(TASK BRIEF):
Each line of the data below should be restated exactly, with images left out.

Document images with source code
──────────

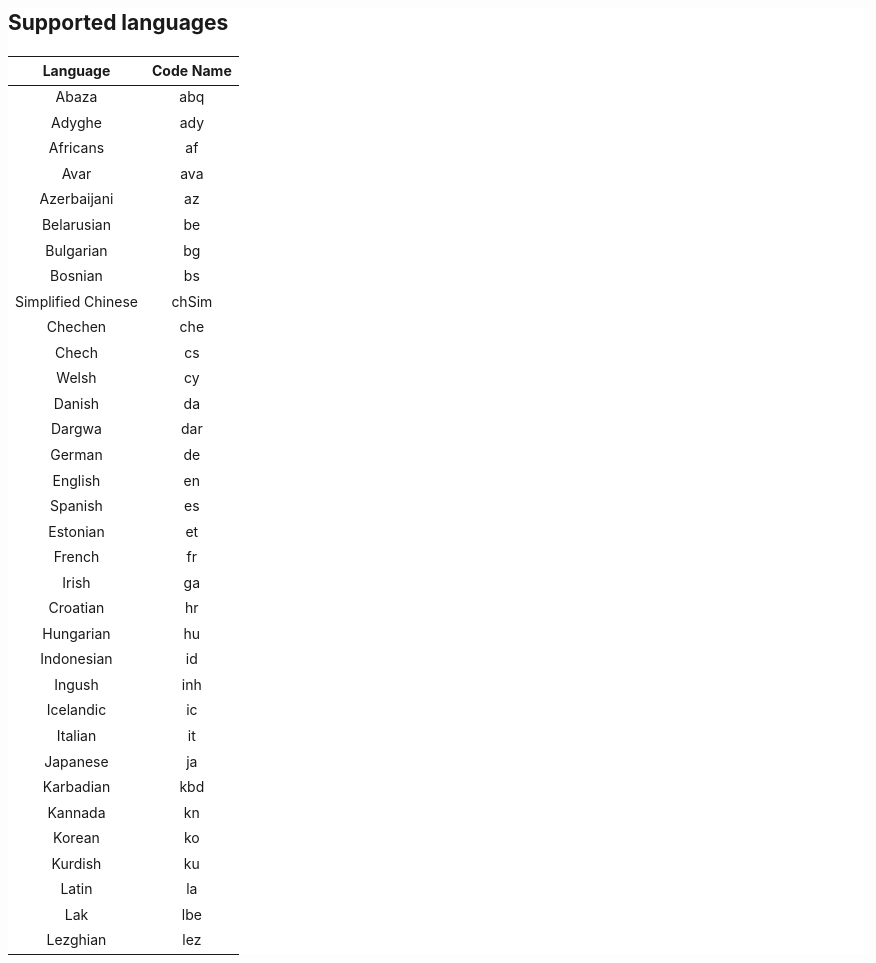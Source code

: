 ## Supported languages

|      Language      | Code Name  |
| :----------------: | :--------: |
|       Abaza        |    abq     |
|       Adyghe       |    ady     |
|      Africans      |     af     |
|        Avar        |    ava     |
|    Azerbaijani     |     az     |
|     Belarusian     |     be     |
|     Bulgarian      |     bg     |
|      Bosnian       |     bs     |
| Simplified Chinese |   chSim    |
|      Chechen       |    che     |
|       Chech        |     cs     |
|       Welsh        |     cy     |
|       Danish       |     da     |
|       Dargwa       |    dar     |
|       German       |     de     |
|      English       |     en     |
|      Spanish       |     es     |
|      Estonian      |     et     |
|       French       |     fr     |
|       Irish        |     ga     |
|      Croatian      |     hr     |
|     Hungarian      |     hu     |
|     Indonesian     |     id     |
|       Ingush       |    inh     |
|     Icelandic      |     ic     |
|      Italian       |     it     |
|      Japanese      |     ja     |
|     Karbadian      |    kbd     |
|      Kannada       |     kn     |
|       Korean       |     ko     |
|      Kurdish       |     ku     |
|       Latin        |     la     |
|        Lak         |    lbe     |
|      Lezghian      |    lez     |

──────────

(RESPONSE TO THIS TASK):
Source code

: ## Supported languages

|      Language      | Code Name  |
| :----------------: | :--------: |
|       Abaza        |    abq     |
|       Adyghe       |    ady     |
|      Africans      |     af     |
|        Avar        |    ava     |
|    Azerbaijani     |     az     |
|     Belarusian     |     be     |
|     Bulgarian      |     bg     |
|      Bosnian       |     bs     |
| Simplified Chinese |   chSim    |
|      Chechen       |    che     |
|       Chech        |     cs     |
|       Welsh        |     cy     |
|       Danish       |     da     |
|       Dargwa       |    dar     |
|       German       |     de     |
|      English       |     en     |
|      Spanish       |     es     |
|      Estonian      |     et     |
|       French       |     fr     |
|       Irish        |     ga     |
|      Croatian      |     hr     |
|     Hungarian      |     hu     |
|     Indonesian     |     id     |
|       Ingush       |    inh     |
|     Icelandic      |     ic     |
|      Italian       |     it     |
|      Japanese      |     ja     |
|     Karbadian      |    kbd     |
|      Kannada       |     kn     |
|       Korean       |     ko     |
|      Kurdish       |     ku     |
|       Latin        |     la     |
|        Lak         |    lbe     |
|      Lezghian      |    lez     |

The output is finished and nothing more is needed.